Oh pas la peine d'aller chercher bien loin des bouteilles onéreuses, un bon p'tit cru du pays fait par un paysan ou une petite coopérative qui connaissent la manière suffit amplement. Dans ce beau pays de France, on a tous un p'tit cru au coin de la rue, une bonne centaine de routes des vins, pléthore de caves, châteaux, chais et autres lieux propices prêts à satisfaire tous les goûts sans ruine. Quand la bouteille est belle et l'étiquette classe, c'est encore mieux, tout baigne presque.

Presque parce que si le vin est l'élément essentiel, qualité du vin dans la jolie bouteille étiquetée proprement, le plaisir ne serait pas complet sans commensaux tout aussi bien choisis pour partager, lever les verres, faire des souhaits, raconter des blagues et se marrer en chœur. Trinquer, boire en bonne compagnie, des instants incomparables.

Je lui verrai bien un petit inconvénient au vin, il me semble que les bouteilles ont tendance à disparaître. Je m'explique, c'est tout bien rangé, couché dans un endroit sombre et frais le mieux possible, bon. A chaque fois que je me dis : "tiens, je devrais sortir celle-ci pour la venue de Machin et Truc" je descends chercher mon choix et là, bizarre doublé de mystère et boule de gomme, la bouteille pensée a disparu ! "Oh non… on l'a pas déjà bue celle-ci… bé si… zutre…". Font pas de vieux bouchons les bouteilles par chez moi quand des amis se pointent.

J'aurais peut-être dû commencer par la vigne, c'est beau à toutes les saisons la vigne. Les rangs sont photogéniques, les couleurs vives abruties de chaleur l'été, les grappes joufflues, le feuillage qui rougit d'automne. En ce moment je guette, bientôt les bourgeons tendres vont débourrer. Débourrer pour des bourgeons de vigne, ha !

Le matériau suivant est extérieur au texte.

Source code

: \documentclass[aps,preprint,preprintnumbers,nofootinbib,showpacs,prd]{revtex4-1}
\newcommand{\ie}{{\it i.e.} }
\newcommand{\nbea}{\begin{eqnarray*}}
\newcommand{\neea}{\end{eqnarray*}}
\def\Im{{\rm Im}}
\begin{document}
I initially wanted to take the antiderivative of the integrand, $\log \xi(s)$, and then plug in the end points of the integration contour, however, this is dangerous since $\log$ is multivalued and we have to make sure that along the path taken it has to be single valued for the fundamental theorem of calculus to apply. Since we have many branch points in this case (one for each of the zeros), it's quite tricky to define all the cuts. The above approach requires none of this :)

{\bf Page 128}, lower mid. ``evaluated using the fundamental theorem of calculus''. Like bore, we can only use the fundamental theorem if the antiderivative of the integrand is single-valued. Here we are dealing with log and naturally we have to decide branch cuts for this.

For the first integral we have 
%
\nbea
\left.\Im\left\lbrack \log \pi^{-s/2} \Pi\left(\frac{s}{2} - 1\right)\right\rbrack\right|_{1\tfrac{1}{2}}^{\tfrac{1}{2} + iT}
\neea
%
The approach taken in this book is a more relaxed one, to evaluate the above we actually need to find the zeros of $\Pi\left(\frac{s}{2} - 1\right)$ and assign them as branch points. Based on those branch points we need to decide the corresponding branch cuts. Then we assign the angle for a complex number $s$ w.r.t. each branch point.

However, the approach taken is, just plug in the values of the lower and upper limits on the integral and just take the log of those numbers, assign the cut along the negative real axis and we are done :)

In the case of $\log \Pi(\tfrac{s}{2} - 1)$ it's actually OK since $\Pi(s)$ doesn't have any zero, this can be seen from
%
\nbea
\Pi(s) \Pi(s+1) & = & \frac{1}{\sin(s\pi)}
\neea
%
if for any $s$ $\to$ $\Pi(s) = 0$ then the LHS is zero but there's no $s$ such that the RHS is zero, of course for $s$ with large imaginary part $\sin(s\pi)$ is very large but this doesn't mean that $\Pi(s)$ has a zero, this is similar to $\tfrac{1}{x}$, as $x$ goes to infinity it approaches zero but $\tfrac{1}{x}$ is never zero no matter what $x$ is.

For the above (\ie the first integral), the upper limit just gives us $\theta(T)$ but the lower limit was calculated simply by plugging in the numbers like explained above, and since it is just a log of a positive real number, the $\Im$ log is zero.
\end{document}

Ça me fait penser à tout l'argot qui tourne autour du goulot aussi ; le pinard, la vinasse, le picrate, le rouquin, le cassule, la piquette qu'on s'envoie dans un rade, un bistrot, un mastroquet ou bien un troquet tout court. Pas fait pour les grands crus tous ces vocables populaires d'usage au temps des kils de rouge dans les musettes ; du gros rouge qui tache mais pas que, des petits crus de terroir aussi, pas prétentieux mais bien sympathiques.

Je pourrais glisser vers tous les argots pour désigner les ceusses qu'auraient tendance à un peu trop abuser, les ivrognes. Je ne glisse pas, plombage de sujet en vue. 

Et puis les proverbes et puis les sacrements pour les crédules et puis les rencontres, les retrouvailles, les séparations et puis les fêtes, tout est prétexte à en ouvrir une.

Je n'ai pas su par où commencer, d'ailleurs ai-je commencé ?

Ne vaut-il pas mieux boire que faire discours de ce mot ci…

Je savais d'avance comment finir, héhé…

               Si tu donnes du vin à boire à la montagne

                elle danse. Vraiment, la vigne est sans défaut.

                  Je ne regrette pas de l'avoir pour compagne :

                    comment avoir, sans vin, l'éducation qu'il faut ?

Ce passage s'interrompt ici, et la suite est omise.